### Extracted entries

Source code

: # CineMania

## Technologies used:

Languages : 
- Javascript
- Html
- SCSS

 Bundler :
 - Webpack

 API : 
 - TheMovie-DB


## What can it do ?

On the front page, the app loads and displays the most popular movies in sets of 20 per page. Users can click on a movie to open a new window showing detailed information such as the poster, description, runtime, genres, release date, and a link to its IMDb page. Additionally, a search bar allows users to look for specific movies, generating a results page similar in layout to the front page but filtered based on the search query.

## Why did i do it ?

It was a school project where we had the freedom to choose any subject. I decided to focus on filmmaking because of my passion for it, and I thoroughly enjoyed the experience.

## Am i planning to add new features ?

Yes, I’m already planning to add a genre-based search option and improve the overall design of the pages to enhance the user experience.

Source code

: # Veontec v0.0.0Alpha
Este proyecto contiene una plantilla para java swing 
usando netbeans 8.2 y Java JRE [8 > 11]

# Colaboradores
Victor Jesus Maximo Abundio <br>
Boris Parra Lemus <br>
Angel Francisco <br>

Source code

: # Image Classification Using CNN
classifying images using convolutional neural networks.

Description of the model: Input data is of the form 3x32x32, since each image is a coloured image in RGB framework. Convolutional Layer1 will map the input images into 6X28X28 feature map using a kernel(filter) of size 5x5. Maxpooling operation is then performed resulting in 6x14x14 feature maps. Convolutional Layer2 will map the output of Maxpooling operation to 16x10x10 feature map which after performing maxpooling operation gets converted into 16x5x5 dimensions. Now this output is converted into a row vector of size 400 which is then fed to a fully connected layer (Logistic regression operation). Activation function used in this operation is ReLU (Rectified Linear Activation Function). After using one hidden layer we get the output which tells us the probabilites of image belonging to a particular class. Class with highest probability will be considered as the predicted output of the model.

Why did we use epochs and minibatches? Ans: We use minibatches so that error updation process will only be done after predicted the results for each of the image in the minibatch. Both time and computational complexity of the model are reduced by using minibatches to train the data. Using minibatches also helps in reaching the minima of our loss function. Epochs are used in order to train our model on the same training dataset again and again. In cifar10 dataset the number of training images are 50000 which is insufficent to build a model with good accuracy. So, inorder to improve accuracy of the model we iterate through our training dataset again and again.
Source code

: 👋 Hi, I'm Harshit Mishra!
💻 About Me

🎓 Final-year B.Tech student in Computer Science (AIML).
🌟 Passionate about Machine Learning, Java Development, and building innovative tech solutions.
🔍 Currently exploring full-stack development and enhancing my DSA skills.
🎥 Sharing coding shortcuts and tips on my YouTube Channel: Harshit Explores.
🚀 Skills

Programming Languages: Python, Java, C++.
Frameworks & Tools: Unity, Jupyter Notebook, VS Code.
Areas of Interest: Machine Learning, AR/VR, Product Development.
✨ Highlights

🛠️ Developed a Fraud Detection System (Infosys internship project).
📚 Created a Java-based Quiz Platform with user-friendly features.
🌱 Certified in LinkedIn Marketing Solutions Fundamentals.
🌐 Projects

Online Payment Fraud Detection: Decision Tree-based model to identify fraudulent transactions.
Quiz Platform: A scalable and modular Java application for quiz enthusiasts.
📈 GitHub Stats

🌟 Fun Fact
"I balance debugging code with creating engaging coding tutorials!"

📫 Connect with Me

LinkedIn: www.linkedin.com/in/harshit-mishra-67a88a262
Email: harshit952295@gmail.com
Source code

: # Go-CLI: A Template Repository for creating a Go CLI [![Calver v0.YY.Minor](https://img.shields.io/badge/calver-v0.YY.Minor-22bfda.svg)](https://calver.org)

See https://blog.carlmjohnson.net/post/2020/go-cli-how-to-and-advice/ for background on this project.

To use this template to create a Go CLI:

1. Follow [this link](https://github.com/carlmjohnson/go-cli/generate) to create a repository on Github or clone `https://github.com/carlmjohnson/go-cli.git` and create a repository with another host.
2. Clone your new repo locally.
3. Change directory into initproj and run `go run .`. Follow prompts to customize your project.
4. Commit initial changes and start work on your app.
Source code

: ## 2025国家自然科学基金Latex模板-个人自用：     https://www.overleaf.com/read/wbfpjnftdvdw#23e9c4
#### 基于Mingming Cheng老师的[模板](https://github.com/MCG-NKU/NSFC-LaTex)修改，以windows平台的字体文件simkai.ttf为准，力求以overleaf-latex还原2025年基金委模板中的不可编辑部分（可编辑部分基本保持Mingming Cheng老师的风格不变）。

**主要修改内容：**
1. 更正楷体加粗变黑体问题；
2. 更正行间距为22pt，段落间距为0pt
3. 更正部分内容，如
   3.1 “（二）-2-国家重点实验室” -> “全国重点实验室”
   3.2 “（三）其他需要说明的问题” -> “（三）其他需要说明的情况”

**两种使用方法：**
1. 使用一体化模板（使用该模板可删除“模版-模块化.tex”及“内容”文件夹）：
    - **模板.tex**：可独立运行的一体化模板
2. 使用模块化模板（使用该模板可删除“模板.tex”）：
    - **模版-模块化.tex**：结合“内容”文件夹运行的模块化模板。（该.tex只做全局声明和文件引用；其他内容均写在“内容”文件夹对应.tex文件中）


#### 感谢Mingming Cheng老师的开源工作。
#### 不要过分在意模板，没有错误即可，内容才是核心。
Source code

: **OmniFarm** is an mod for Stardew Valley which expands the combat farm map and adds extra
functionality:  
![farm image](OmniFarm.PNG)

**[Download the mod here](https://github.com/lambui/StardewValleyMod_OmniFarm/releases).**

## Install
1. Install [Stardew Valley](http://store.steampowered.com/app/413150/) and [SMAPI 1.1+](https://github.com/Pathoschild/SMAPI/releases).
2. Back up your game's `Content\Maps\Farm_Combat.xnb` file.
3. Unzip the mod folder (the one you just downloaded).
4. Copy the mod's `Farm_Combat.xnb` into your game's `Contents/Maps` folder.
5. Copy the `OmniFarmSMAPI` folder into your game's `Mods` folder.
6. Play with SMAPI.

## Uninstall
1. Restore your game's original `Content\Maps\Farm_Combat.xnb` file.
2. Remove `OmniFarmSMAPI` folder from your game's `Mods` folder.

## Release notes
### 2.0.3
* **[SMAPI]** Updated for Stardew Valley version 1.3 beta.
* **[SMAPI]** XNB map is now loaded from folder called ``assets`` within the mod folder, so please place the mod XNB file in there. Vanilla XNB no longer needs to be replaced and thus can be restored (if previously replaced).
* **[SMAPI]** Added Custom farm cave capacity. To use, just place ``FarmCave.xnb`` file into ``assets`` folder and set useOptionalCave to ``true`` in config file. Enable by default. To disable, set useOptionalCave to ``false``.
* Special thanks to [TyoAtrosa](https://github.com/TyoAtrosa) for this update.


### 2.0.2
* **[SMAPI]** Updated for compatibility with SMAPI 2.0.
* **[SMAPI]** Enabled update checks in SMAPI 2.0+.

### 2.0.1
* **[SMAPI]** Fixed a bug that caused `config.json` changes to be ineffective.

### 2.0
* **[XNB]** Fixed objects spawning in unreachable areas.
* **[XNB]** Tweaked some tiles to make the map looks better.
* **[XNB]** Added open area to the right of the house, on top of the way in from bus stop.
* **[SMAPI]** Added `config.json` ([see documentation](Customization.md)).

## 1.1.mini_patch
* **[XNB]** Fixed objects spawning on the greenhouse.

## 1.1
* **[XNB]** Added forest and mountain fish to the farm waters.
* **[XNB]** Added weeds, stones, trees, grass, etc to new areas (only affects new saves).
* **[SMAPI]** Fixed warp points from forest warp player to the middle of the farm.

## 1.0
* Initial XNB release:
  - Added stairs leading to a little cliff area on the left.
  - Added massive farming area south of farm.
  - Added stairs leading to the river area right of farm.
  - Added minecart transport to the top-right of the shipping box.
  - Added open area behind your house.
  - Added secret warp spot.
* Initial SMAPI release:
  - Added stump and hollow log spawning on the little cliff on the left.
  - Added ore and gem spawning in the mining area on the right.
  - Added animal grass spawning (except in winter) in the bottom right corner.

######

** Task description **
Return every line from the entries above that includes the word "right".

** The completed task **
* **[XNB]** Added open area to the right of the house, on top of the way in from bus stop.
  - Added stairs leading to the river area right of farm.
  - Added minecart transport to the top-right of the shipping box.
  - Added ore and gem spawning in the mining area on the right.
  - Added animal grass spawning (except in winter) in the bottom right corner.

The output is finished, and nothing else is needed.